WHAT YOU SHOULD DO >>
Restate word for word the lines of the material below, from the line with "平台](https://ai.gitee.com/) | 关注官方活动获取体验资格 |" to the line with "系统主要由LLM调度接口、工", both lines included, and no others.

INFORMATION PROVIDED >>
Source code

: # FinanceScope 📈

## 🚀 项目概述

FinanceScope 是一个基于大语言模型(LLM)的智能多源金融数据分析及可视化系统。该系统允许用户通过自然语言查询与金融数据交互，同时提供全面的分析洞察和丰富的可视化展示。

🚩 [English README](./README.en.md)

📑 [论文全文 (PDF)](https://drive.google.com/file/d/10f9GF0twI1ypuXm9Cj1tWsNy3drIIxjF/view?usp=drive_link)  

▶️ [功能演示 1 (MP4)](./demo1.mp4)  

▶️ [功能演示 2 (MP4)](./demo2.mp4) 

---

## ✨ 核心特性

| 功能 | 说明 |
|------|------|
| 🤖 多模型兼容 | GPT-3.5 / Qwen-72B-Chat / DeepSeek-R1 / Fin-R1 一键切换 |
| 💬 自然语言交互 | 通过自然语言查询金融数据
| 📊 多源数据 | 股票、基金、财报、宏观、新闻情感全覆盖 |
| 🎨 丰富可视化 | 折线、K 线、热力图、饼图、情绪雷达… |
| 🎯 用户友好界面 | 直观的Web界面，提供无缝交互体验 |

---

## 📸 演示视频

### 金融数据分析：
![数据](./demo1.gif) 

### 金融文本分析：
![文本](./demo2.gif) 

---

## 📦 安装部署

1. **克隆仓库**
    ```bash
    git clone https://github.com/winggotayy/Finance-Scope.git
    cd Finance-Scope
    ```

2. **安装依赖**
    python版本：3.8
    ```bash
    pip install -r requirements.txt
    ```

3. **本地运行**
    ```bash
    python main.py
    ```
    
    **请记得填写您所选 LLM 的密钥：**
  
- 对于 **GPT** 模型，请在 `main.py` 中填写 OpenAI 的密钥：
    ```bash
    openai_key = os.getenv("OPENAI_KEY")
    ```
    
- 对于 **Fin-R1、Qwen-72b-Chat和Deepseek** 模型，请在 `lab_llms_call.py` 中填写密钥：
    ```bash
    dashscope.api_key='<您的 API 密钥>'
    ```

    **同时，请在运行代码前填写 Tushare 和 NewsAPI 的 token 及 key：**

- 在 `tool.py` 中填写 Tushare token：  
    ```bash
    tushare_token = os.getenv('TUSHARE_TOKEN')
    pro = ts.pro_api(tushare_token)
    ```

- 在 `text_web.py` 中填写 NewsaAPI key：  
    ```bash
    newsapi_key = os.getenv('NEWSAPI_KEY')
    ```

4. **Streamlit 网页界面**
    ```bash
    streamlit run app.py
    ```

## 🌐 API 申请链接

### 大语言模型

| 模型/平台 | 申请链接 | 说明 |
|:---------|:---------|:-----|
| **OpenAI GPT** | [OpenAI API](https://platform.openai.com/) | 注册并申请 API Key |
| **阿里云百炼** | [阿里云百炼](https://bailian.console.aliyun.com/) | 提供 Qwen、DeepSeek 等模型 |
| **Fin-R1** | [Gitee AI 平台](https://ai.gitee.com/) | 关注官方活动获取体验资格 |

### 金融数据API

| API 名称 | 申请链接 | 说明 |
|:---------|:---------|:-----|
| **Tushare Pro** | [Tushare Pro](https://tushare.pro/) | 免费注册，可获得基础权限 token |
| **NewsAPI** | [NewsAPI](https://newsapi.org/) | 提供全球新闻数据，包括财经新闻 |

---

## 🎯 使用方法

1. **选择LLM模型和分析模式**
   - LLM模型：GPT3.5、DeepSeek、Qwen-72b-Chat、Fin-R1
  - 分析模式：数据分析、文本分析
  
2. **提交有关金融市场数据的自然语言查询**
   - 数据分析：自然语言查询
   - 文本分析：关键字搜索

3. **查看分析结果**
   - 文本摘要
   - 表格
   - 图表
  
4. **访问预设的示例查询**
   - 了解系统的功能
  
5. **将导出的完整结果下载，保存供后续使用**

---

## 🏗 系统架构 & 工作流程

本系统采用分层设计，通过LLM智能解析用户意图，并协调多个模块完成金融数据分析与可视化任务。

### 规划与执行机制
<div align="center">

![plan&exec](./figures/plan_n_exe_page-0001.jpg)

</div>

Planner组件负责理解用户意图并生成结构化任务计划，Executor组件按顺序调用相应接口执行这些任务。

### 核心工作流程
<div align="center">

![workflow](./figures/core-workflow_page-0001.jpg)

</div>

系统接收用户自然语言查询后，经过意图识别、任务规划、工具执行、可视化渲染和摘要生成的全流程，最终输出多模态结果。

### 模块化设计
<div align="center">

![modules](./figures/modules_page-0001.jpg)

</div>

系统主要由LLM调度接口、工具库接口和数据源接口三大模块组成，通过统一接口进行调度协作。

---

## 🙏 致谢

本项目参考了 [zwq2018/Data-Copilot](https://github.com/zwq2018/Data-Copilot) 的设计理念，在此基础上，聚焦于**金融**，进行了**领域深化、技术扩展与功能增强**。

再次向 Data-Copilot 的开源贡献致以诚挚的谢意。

==

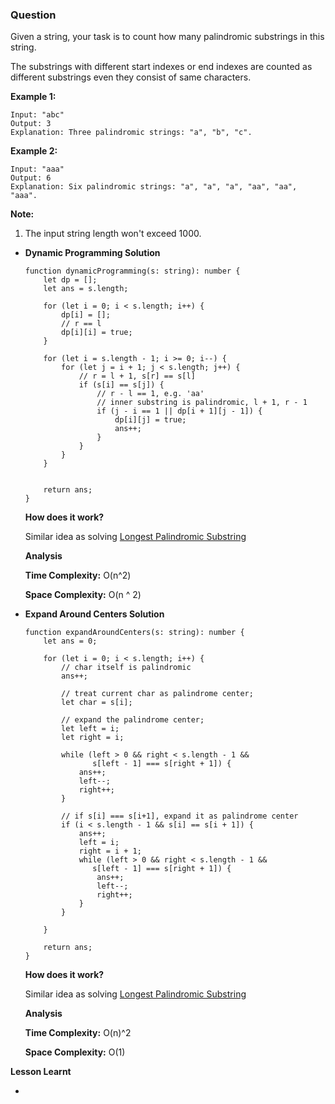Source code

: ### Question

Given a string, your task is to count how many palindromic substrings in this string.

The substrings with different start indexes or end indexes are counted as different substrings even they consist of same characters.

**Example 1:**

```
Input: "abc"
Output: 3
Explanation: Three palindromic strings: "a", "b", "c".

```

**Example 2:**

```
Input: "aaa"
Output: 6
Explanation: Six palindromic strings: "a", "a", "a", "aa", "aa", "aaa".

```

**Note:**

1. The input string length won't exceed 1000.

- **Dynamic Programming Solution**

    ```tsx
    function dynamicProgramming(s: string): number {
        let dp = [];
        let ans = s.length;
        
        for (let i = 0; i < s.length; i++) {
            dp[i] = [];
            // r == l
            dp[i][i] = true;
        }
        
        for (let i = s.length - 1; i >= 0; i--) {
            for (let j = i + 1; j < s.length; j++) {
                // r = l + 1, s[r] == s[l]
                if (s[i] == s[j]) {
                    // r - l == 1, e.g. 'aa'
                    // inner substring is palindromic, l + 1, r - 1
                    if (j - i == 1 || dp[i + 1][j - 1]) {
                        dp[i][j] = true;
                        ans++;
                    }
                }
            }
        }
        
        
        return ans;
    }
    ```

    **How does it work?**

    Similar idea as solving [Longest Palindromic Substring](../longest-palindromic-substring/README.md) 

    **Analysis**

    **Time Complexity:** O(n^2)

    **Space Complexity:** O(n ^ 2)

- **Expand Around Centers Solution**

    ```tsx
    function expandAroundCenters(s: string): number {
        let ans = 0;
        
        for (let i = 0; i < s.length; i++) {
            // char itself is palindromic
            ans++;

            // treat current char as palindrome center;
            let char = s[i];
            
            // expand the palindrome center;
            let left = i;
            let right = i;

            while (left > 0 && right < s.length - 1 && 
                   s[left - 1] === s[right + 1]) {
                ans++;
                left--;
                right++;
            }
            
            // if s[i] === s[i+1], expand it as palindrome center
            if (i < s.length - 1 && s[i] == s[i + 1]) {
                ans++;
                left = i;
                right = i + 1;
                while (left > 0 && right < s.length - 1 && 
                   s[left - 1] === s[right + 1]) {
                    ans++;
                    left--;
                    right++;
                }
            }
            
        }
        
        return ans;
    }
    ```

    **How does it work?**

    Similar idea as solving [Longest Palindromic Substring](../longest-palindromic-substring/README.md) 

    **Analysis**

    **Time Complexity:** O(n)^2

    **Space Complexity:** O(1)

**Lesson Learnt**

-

ANSWER BOX >>
| **Fin-R1** | [Gitee AI 平台](https://ai.gitee.com/) | 关注官方活动获取体验资格 |

### 金融数据API

| API 名称 | 申请链接 | 说明 |
|:---------|:---------|:-----|
| **Tushare Pro** | [Tushare Pro](https://tushare.pro/) | 免费注册，可获得基础权限 token |
| **NewsAPI** | [NewsAPI](https://newsapi.org/) | 提供全球新闻数据，包括财经新闻 |

---

## 🎯 使用方法

1. **选择LLM模型和分析模式**
   - LLM模型：GPT3.5、DeepSeek、Qwen-72b-Chat、Fin-R1
  - 分析模式：数据分析、文本分析
  
2. **提交有关金融市场数据的自然语言查询**
   - 数据分析：自然语言查询
   - 文本分析：关键字搜索

3. **查看分析结果**
   - 文本摘要
   - 表格
   - 图表
  
4. **访问预设的示例查询**
   - 了解系统的功能
  
5. **将导出的完整结果下载，保存供后续使用**

---

## 🏗 系统架构 & 工作流程

本系统采用分层设计，通过LLM智能解析用户意图，并协调多个模块完成金融数据分析与可视化任务。

### 规划与执行机制
<div align="center">

![plan&exec](./figures/plan_n_exe_page-0001.jpg)

</div>

Planner组件负责理解用户意图并生成结构化任务计划，Executor组件按顺序调用相应接口执行这些任务。

### 核心工作流程
<div align="center">

![workflow](./figures/core-workflow_page-0001.jpg)

</div>

系统接收用户自然语言查询后，经过意图识别、任务规划、工具执行、可视化渲染和摘要生成的全流程，最终输出多模态结果。

### 模块化设计
<div align="center">

![modules](./figures/modules_page-0001.jpg)

</div>

系统主要由LLM调度接口、工具库接口和数据源接口三大模块组成，通过统一接口进行调度协作。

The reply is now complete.